Boasting more artists per capita than any Australian city, a treasure trove of galleries, and beguiling street art, there’s no denying the rich vein of creativity that flows through Newcastle.
With Newcastle claiming such renowned artists as Jon Molvig, John Olsen, William Dobell and Margaret Olley, and contemporary trailblazers like James Drinkwater and Brett McMahon, its long-held reputation as a breeding ground for creativity is well-founded.
Newcastle Art Gallery Director Lauretta Morton OAM said one of the reasons Newcastle continues to produce and attract artistic talent was the amount of galleries and structures that support artistic practice within the city.
“We have some amazing artist-run initiative spaces as well the public Newcastle Art Gallery and lots of commercial galleries, but we also have contemporary spaces like The Lock-Up that we work with, and Newcastle Art Space which does a brilliant job encouraging and mentoring artists. ” Lauretta explained.
“So, there are some really wonderful ways of actually starting studio practice in Newcastle, and it’s very hard to find that in a lot of places.”
And it’s not just the visual arts scene that is flourishing in Newcastle.

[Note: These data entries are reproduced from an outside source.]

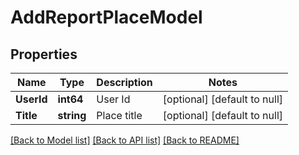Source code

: # AddReportPlaceModel

## Properties
Name | Type | Description | Notes
------------ | ------------- | ------------- | -------------
**UserId** | **int64** | User Id | [optional] [default to null]
**Title** | **string** | Place title | [optional] [default to null]

[[Back to Model list]](../README.md#documentation-for-models) [[Back to API list]](../README.md#documentation-for-api-endpoints) [[Back to README]](../README.md)


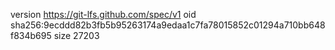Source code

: version https://git-lfs.github.com/spec/v1
oid sha256:9ecddd82b3fb5b95263174a9edaa1c7fa78015852c01294a710bb648f834b695
size 27203
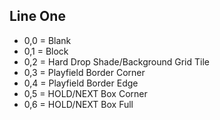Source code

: ## Line One
* 0,0 = Blank
* 0,1 = Block
* 0,2 = Hard Drop Shade/Background Grid Tile
* 0,3 = Playfield Border Corner
* 0,4 = Playfield Border Edge
* 0,5 = HOLD/NEXT Box Corner
* 0,6 = HOLD/NEXT Box Full
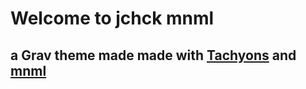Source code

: # Welcome to jchck mnml
## a Grav theme made made with [Tachyons](https://github.com/mrmrs/tachyons) and [mnml](https://github.com/mrmrs/mnml)

 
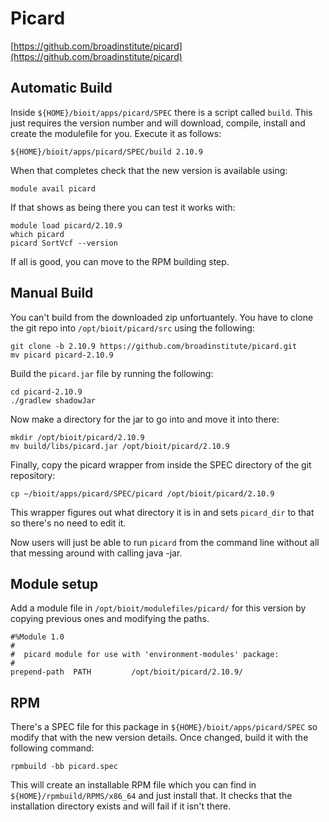 # Picard

[https://github.com/broadinstitute/picard](https://github.com/broadinstitute/picard)

## Automatic Build

Inside `${HOME}/bioit/apps/picard/SPEC` there is a script called `build`. This just requires the version number and will download, compile, install and create the modulefile for you. Execute it as follows:

    ${HOME}/bioit/apps/picard/SPEC/build 2.10.9

When that completes check that the new version is available using:

    module avail picard

If that shows as being there you can test it works with:

    module load picard/2.10.9
    which picard
    picard SortVcf --version

If all is good, you can move to the RPM building step.

## Manual Build

You can't build from the downloaded zip unfortuantely. You have to clone the git repo into `/opt/bioit/picard/src` using the following:

    git clone -b 2.10.9 https://github.com/broadinstitute/picard.git
    mv picard picard-2.10.9

Build the `picard.jar` file by running the following:

    cd picard-2.10.9
    ./gradlew shadowJar

Now make a directory for the jar to go into and move it into there:

    mkdir /opt/bioit/picard/2.10.9
    mv build/libs/picard.jar /opt/bioit/picard/2.10.9

Finally, copy the picard wrapper from inside the SPEC directory of the git repository:

    cp ~/bioit/apps/picard/SPEC/picard /opt/bioit/picard/2.10.9

This wrapper figures out what directory it is in and sets `picard_dir` to that so there's no need to edit it.

Now users will just be able to run `picard` from the command line without all that messing around with calling java -jar.

## Module setup

Add a module file in `/opt/bioit/modulefiles/picard/` for this version by copying previous ones and modifying the paths.

    #%Module 1.0
    #
    #  picard module for use with 'environment-modules' package:
    #
    prepend-path  PATH         /opt/bioit/picard/2.10.9/

## RPM

There's a SPEC file for this package in `${HOME}/bioit/apps/picard/SPEC` so modify that with the new version details. Once changed, build it with the following command:

    rpmbuild -bb picard.spec

This will create an installable RPM file which you can find in `${HOME}/rpmbuild/RPMS/x86_64` and just install that. It checks that the installation directory exists and will fail if it isn't there.
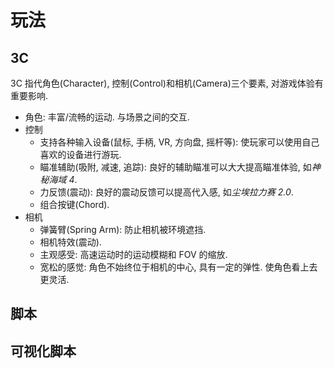 # 玩法

## 3C

3C 指代角色(Character), 控制(Control)和相机(Camera)三个要素, 对游戏体验有重要影响.

- 角色: 丰富/流畅的运动. 与场景之间的交互.
- 控制
  - 支持各种输入设备(鼠标, 手柄, VR, 方向盘, 摇杆等): 使玩家可以使用自己喜欢的设备进行游玩.
  - 瞄准辅助(吸附, 减速, 追踪): 良好的辅助瞄准可以大大提高瞄准体验, 如*神秘海域 4*.
  - 力反馈(震动): 良好的震动反馈可以提高代入感, 如*尘埃拉力赛 2.0*.
  - 组合按键(Chord).
- 相机
  - 弹簧臂(Spring Arm): 防止相机被环境遮挡.
  - 相机特效(震动).
  - 主观感受: 高速运动时的运动模糊和 FOV 的缩放.
  - 宽松的感觉: 角色不始终位于相机的中心, 具有一定的弹性. 使角色看上去更灵活.

## 脚本

## 可视化脚本
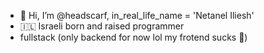 - 👋 Hi, I’m @headscarf, in_real_life_name = 'Netanel Iliesh'
- 🇮🇱 Israeli born and raised programmer
- fullstack (only backend for now lol my frotend sucks 🤣)

<!---
headscarf/headscarf is a ✨ special ✨ repository because its `README.md` (this file) appears on your GitHub profile.
You can click the Preview link to take a look at your changes.
--->
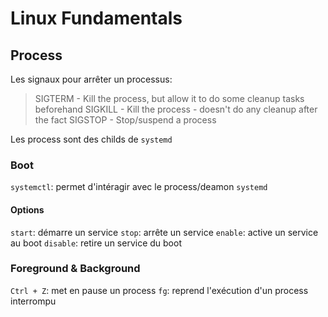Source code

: # Linux Fundamentals

## Process

Les signaux pour arrêter un processus:

> SIGTERM - Kill the process, but allow it to do some cleanup tasks beforehand
> SIGKILL - Kill the process - doesn't do any cleanup after the fact
> SIGSTOP - Stop/suspend a process

Les process sont des childs de `systemd`

### Boot

`systemctl`: permet d'intéragir avec le process/deamon `systemd`

#### Options
`start`: démarre un service
`stop`: arrête un service
`enable`: active un service au boot
`disable`: retire un service du boot

### Foreground & Background

`Ctrl + Z`: met en pause un process
`fg`: reprend l'exécution d'un process interrompu
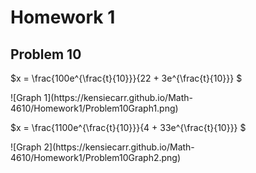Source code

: # Homework 1

## Problem 10

<p>
  $x = \frac{100e^{\frac{t}{10}}}{22 + 3e^{\frac{t}{10}}}
 $
  </p>
  ![Graph 1](https://kensiecarr.github.io/Math-4610/Homework1/Problem10Graph1.png)
  <p>
  $x = \frac{1100e^{\frac{t}{10}}}{4 + 33e^{\frac{t}{10}}}
 $
</p>
![Graph 2](https://kensiecarr.github.io/Math-4610/Homework1/Problem10Graph2.png)
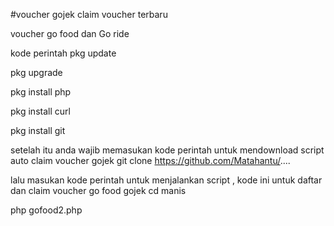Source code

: #voucher gojek claim voucher terbaru


voucher go food dan Go ride

kode perintah
pkg update

pkg upgrade

pkg install php

pkg install curl

pkg install git

setelah itu anda wajib memasukan kode perintah untuk mendownload script auto claim voucher gojek
git clone https://github.com/Matahantu/....

lalu masukan kode perintah untuk menjalankan script , kode ini untuk daftar dan claim voucher go food gojek
cd manis

php gofood2.php

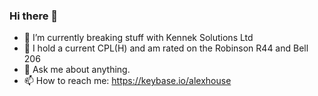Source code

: ### Hi there 👋

- 🔭 I’m currently breaking stuff with Kennek Solutions Ltd
- 🚁 I hold a current CPL(H) and am rated on the Robinson R44 and Bell 206
- 💬 Ask me about anything.
- 📫 How to reach me: https://keybase.io/alexhouse

<!--
**alexhouse/alexhouse** is a ✨ _special_ ✨ repository because its `README.md` (this file) appears on your GitHub profile.

Here are some ideas to get you started:

- 🔭 I’m currently working on ...
- 🌱 I’m currently learning ...
- 👯 I’m looking to collaborate on ...
- 🤔 I’m looking for help with ...
- 💬 Ask me about ...
- 📫 How to reach me: ...
- 😄 Pronouns: ...
- ⚡ Fun fact: ...
-->
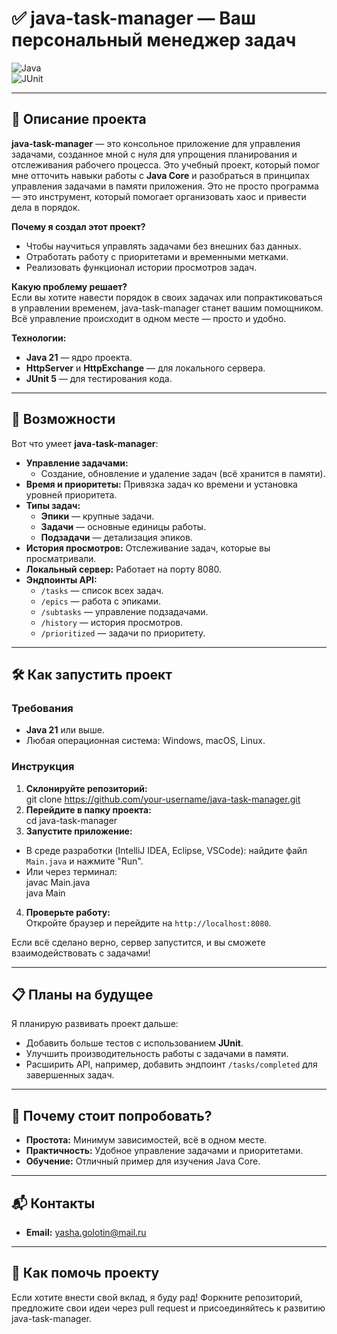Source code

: # ✅ java-task-manager — Ваш персональный менеджер задач

![Java](https://img.shields.io/badge/Java-21-orange)  
![JUnit](https://img.shields.io/badge/JUnit-5-orange)

---

## 📝 Описание проекта

**java-task-manager** — это консольное приложение для управления задачами, созданное мной с нуля для упрощения планирования и отслеживания рабочего процесса. Это учебный проект, который помог мне отточить навыки работы с **Java Core** и разобраться в принципах управления задачами в памяти приложения. Это не просто программа — это инструмент, который помогает организовать хаос и привести дела в порядок.

**Почему я создал этот проект?**
- Чтобы научиться управлять задачами без внешних баз данных.
- Отработать работу с приоритетами и временными метками.
- Реализовать функционал истории просмотров задач.

**Какую проблему решает?**  
Если вы хотите навести порядок в своих задачах или попрактиковаться в управлении временем, java-task-manager станет вашим помощником. Всё управление происходит в одном месте — просто и удобно.

**Технологии:**
- **Java 21** — ядро проекта.
- **HttpServer** и **HttpExchange** — для локального сервера.
- **JUnit 5** — для тестирования кода.

---

## 🚀 Возможности

Вот что умеет **java-task-manager**:
- **Управление задачами:**
  - Создание, обновление и удаление задач (всё хранится в памяти).
- **Время и приоритеты:** Привязка задач ко времени и установка уровней приоритета.
- **Типы задач:**
  - **Эпики** — крупные задачи.
  - **Задачи** — основные единицы работы.
  - **Подзадачи** — детализация эпиков.
- **История просмотров:** Отслеживание задач, которые вы просматривали.
- **Локальный сервер:** Работает на порту 8080.
- **Эндпоинты API:**
  - `/tasks` — список всех задач.
  - `/epics` — работа с эпиками.
  - `/subtasks` — управление подзадачами.
  - `/history` — история просмотров.
  - `/prioritized` — задачи по приоритету.

---

## 🛠️ Как запустить проект

### Требования
- **Java 21** или выше.
- Любая операционная система: Windows, macOS, Linux.

### Инструкция
1. **Склонируйте репозиторий:**  
   git clone https://github.com/your-username/java-task-manager.git
2. **Перейдите в папку проекта:**  
   cd java-task-manager
3. **Запустите приложение:**
  - В среде разработки (IntelliJ IDEA, Eclipse, VSCode): найдите файл `Main.java` и нажмите "Run".
  - Или через терминал:  
    javac Main.java  
    java Main
4. **Проверьте работу:**  
   Откройте браузер и перейдите на `http://localhost:8080`.

Если всё сделано верно, сервер запустится, и вы сможете взаимодействовать с задачами!

---

## 📋 Планы на будущее

Я планирую развивать проект дальше:
- Добавить больше тестов с использованием **JUnit**.
- Улучшить производительность работы с задачами в памяти.
- Расширить API, например, добавить эндпоинт `/tasks/completed` для завершенных задач.

---

## 🌟 Почему стоит попробовать?

- **Простота:** Минимум зависимостей, всё в одном месте.
- **Практичность:** Удобное управление задачами и приоритетами.
- **Обучение:** Отличный пример для изучения Java Core.

---

## 📬 Контакты

- **Email:** [yasha.golotin@mail.ru](mailto:yasha.golotin.mail.ru)

---

## 🤝 Как помочь проекту

Если хотите внести свой вклад, я буду рад! Форкните репозиторий, предложите свои идеи через pull request и присоединяйтесь к развитию java-task-manager.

Performing arts culture is also strong with theatre companies such as Tantrum Youth Arts, Hunter Drama, Newcastle Theatre Company, and The Very Popular Theatre Company, providing numerous opportunities for budding performers - amateurs, and professionals alike.
Organisations like Catapult Dance Choreographic Hub are also ensuring Newcastle continues to be an ideal city for artists to hone their craft.
The not-for-profit contemporary dance organisation caters to professional and emerging artists, young people, and the community through the Catapult Dance Company, Propel choreographic artist-in residence program, the youth-focused Flipside Project, community programs, school workshops and more.
Lauretta added that the education options that exist in Newcastle make Newcastle an ideal base for budding artists wanting to hone their craft.
“We have a fantastic art school which is TAFE-run that’s all about practical learning and being taught by practicing artists and the calibre of those teachers is what draws people to come here and learn,” she said.
“Also, the Fine Arts course at the University of Newcastle has morphed into Creative Industries so, we’re getting a lot more young creatives outside of the fine arts sector – filmmakers, photographers, graphic designers, and the city is becoming a real creative hub.”
The unique coastal town-meets vibrant city aesthetic of Newcastle, and the fact that living here is generally more affordable than metropolitan centres, also make the city a great option for artists looking for a home to refine and develop their practice.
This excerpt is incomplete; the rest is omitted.